:: WHAT YOU HAVE TO DO ::
Return the data that follows exactly as it appears. Pictures do not belong in the copy.

Items listed in a dataset
=== Begin Enclosure ===
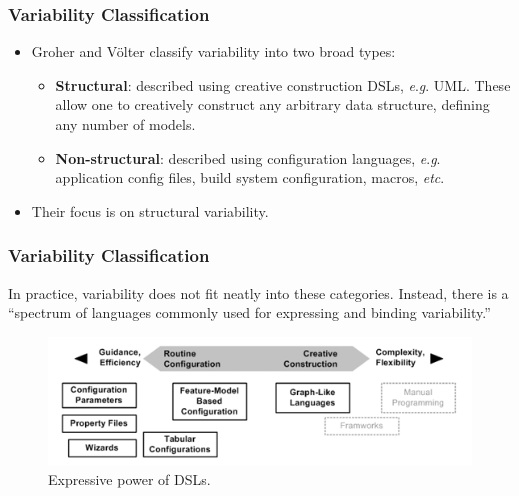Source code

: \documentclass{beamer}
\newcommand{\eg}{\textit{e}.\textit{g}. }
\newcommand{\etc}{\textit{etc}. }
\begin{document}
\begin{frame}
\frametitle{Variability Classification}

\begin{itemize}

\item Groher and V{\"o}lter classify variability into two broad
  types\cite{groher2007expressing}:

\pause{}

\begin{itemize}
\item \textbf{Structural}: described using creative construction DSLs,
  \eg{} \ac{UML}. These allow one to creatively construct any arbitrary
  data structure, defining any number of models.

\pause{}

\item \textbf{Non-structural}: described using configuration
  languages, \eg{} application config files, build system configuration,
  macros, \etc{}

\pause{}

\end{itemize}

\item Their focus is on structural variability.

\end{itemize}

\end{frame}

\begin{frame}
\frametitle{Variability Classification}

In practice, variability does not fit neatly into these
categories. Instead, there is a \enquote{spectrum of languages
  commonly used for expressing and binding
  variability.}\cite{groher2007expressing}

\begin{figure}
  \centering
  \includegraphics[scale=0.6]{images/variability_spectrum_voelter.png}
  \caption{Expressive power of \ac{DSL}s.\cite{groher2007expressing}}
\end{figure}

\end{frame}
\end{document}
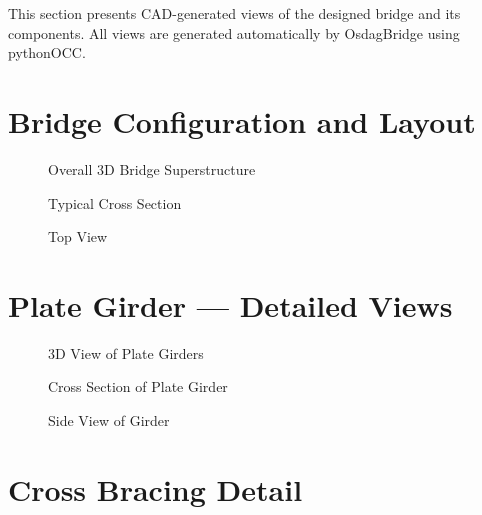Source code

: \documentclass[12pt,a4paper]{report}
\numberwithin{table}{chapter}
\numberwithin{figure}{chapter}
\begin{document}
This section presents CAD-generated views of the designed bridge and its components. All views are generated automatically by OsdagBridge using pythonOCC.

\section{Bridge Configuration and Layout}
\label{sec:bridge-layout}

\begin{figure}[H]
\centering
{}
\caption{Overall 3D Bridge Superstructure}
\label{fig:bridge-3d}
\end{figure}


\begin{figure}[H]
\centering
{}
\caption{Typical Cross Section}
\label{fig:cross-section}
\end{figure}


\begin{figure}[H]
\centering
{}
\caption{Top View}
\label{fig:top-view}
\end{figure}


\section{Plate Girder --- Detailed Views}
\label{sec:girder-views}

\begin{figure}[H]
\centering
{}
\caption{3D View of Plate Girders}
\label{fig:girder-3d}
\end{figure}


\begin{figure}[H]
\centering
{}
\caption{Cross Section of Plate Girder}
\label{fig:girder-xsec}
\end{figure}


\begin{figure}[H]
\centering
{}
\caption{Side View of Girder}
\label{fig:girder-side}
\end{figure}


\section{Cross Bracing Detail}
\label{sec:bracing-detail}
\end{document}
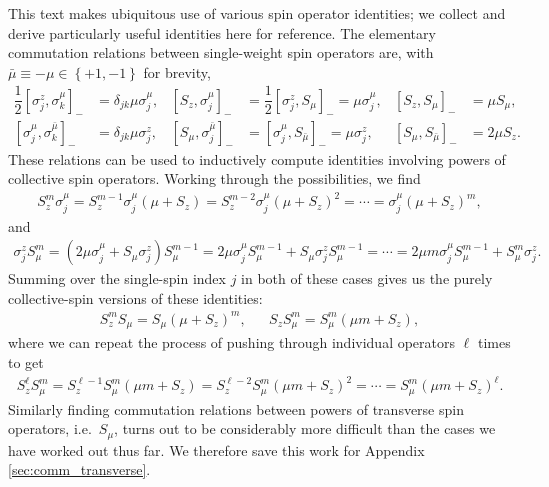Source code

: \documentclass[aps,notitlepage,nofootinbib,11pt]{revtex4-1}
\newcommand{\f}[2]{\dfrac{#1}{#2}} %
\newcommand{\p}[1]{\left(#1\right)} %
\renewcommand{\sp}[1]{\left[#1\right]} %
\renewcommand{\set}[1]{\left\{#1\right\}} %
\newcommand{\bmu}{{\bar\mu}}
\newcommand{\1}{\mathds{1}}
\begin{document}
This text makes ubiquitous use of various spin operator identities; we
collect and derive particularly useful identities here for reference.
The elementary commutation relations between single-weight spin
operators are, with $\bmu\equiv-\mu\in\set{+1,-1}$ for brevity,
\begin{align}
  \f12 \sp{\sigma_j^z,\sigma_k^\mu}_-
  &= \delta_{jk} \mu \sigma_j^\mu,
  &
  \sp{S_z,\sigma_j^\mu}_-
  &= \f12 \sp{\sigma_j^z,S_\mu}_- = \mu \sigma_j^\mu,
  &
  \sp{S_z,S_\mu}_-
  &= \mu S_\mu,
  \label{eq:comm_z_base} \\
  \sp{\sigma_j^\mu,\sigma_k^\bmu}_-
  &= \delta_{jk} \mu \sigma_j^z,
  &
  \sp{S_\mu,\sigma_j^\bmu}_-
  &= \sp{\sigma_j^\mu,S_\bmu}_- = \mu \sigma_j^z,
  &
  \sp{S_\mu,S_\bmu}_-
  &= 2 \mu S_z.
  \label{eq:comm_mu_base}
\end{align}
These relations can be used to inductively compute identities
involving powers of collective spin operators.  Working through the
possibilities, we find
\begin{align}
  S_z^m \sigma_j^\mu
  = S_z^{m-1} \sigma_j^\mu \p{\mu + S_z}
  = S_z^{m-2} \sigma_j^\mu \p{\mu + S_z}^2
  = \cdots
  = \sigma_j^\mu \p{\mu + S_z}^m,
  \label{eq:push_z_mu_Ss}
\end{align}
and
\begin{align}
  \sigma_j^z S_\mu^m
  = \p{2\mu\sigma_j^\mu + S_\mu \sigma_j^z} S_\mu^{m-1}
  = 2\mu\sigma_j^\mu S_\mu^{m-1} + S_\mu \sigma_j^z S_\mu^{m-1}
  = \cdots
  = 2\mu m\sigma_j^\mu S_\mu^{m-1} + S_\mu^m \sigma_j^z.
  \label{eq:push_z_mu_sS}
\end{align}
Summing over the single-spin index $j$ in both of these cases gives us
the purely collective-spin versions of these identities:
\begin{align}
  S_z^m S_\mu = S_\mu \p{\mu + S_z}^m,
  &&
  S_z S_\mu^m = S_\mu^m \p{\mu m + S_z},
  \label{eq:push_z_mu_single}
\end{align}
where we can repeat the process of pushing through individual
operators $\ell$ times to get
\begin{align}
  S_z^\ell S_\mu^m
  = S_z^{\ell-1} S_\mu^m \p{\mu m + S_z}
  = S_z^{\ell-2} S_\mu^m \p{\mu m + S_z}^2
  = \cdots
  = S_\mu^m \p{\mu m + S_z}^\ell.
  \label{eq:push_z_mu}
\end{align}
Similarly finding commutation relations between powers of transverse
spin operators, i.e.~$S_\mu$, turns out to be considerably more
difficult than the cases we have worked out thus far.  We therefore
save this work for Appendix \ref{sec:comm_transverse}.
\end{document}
=== End Enclosure ===
:: PROBLEM SOLUTION ::
Source code

: \documentclass{beamer}
\newcommand{\eg}{\textit{e}.\textit{g}. }
\newcommand{\etc}{\textit{etc}. }
\begin{document}
\begin{frame}
\frametitle{Variability Classification}

\begin{itemize}

\item Groher and V{\"o}lter classify variability into two broad
  types\cite{groher2007expressing}:

\pause{}

\begin{itemize}
\item \textbf{Structural}: described using creative construction DSLs,
  \eg{} \ac{UML}. These allow one to creatively construct any arbitrary
  data structure, defining any number of models.

\pause{}

\item \textbf{Non-structural}: described using configuration
  languages, \eg{} application config files, build system configuration,
  macros, \etc{}

\pause{}

\end{itemize}

\item Their focus is on structural variability.

\end{itemize}

\end{frame}

\begin{frame}
\frametitle{Variability Classification}

In practice, variability does not fit neatly into these
categories. Instead, there is a \enquote{spectrum of languages
  commonly used for expressing and binding
  variability.}\cite{groher2007expressing}

\begin{figure}
  \centering
  \includegraphics[scale=0.6]{images/variability_spectrum_voelter.png}
  \caption{Expressive power of \ac{DSL}s.\cite{groher2007expressing}}
\end{figure}

\end{frame}
\end{document}
Source code

: \documentclass[12pt,a4paper]{report}
\numberwithin{table}{chapter}
\numberwithin{figure}{chapter}
\begin{document}
This section presents CAD-generated views of the designed bridge and its components. All views are generated automatically by OsdagBridge using pythonOCC.

\section{Bridge Configuration and Layout}
\label{sec:bridge-layout}

\begin{figure}[H]
\centering
{}
\caption{Overall 3D Bridge Superstructure}
\label{fig:bridge-3d}
\end{figure}


\begin{figure}[H]
\centering
{}
\caption{Typical Cross Section}
\label{fig:cross-section}
\end{figure}


\begin{figure}[H]
\centering
{}
\caption{Top View}
\label{fig:top-view}
\end{figure}


\section{Plate Girder --- Detailed Views}
\label{sec:girder-views}

\begin{figure}[H]
\centering
{}
\caption{3D View of Plate Girders}
\label{fig:girder-3d}
\end{figure}


\begin{figure}[H]
\centering
{}
\caption{Cross Section of Plate Girder}
\label{fig:girder-xsec}
\end{figure}


\begin{figure}[H]
\centering
{}
\caption{Side View of Girder}
\label{fig:girder-side}
\end{figure}


\section{Cross Bracing Detail}
\label{sec:bracing-detail}
\end{document}
Source code

: \documentclass[aps,notitlepage,nofootinbib,11pt]{revtex4-1}
\newcommand{\f}[2]{\dfrac{#1}{#2}} %
\newcommand{\p}[1]{\left(#1\right)} %
\renewcommand{\sp}[1]{\left[#1\right]} %
\renewcommand{\set}[1]{\left\{#1\right\}} %
\newcommand{\bmu}{{\bar\mu}}
\newcommand{\1}{\mathds{1}}
\begin{document}
This text makes ubiquitous use of various spin operator identities; we
collect and derive particularly useful identities here for reference.
The elementary commutation relations between single-weight spin
operators are, with $\bmu\equiv-\mu\in\set{+1,-1}$ for brevity,
\begin{align}
  \f12 \sp{\sigma_j^z,\sigma_k^\mu}_-
  &= \delta_{jk} \mu \sigma_j^\mu,
  &
  \sp{S_z,\sigma_j^\mu}_-
  &= \f12 \sp{\sigma_j^z,S_\mu}_- = \mu \sigma_j^\mu,
  &
  \sp{S_z,S_\mu}_-
  &= \mu S_\mu,
  \label{eq:comm_z_base} \\
  \sp{\sigma_j^\mu,\sigma_k^\bmu}_-
  &= \delta_{jk} \mu \sigma_j^z,
  &
  \sp{S_\mu,\sigma_j^\bmu}_-
  &= \sp{\sigma_j^\mu,S_\bmu}_- = \mu \sigma_j^z,
  &
  \sp{S_\mu,S_\bmu}_-
  &= 2 \mu S_z.
  \label{eq:comm_mu_base}
\end{align}
These relations can be used to inductively compute identities
involving powers of collective spin operators.  Working through the
possibilities, we find
\begin{align}
  S_z^m \sigma_j^\mu
  = S_z^{m-1} \sigma_j^\mu \p{\mu + S_z}
  = S_z^{m-2} \sigma_j^\mu \p{\mu + S_z}^2
  = \cdots
  = \sigma_j^\mu \p{\mu + S_z}^m,
  \label{eq:push_z_mu_Ss}
\end{align}
and
\begin{align}
  \sigma_j^z S_\mu^m
  = \p{2\mu\sigma_j^\mu + S_\mu \sigma_j^z} S_\mu^{m-1}
  = 2\mu\sigma_j^\mu S_\mu^{m-1} + S_\mu \sigma_j^z S_\mu^{m-1}
  = \cdots
  = 2\mu m\sigma_j^\mu S_\mu^{m-1} + S_\mu^m \sigma_j^z.
  \label{eq:push_z_mu_sS}
\end{align}
Summing over the single-spin index $j$ in both of these cases gives us
the purely collective-spin versions of these identities:
\begin{align}
  S_z^m S_\mu = S_\mu \p{\mu + S_z}^m,
  &&
  S_z S_\mu^m = S_\mu^m \p{\mu m + S_z},
  \label{eq:push_z_mu_single}
\end{align}
where we can repeat the process of pushing through individual
operators $\ell$ times to get
\begin{align}
  S_z^\ell S_\mu^m
  = S_z^{\ell-1} S_\mu^m \p{\mu m + S_z}
  = S_z^{\ell-2} S_\mu^m \p{\mu m + S_z}^2
  = \cdots
  = S_\mu^m \p{\mu m + S_z}^\ell.
  \label{eq:push_z_mu}
\end{align}
Similarly finding commutation relations between powers of transverse
spin operators, i.e.~$S_\mu$, turns out to be considerably more
difficult than the cases we have worked out thus far.  We therefore
save this work for Appendix \ref{sec:comm_transverse}.
\end{document}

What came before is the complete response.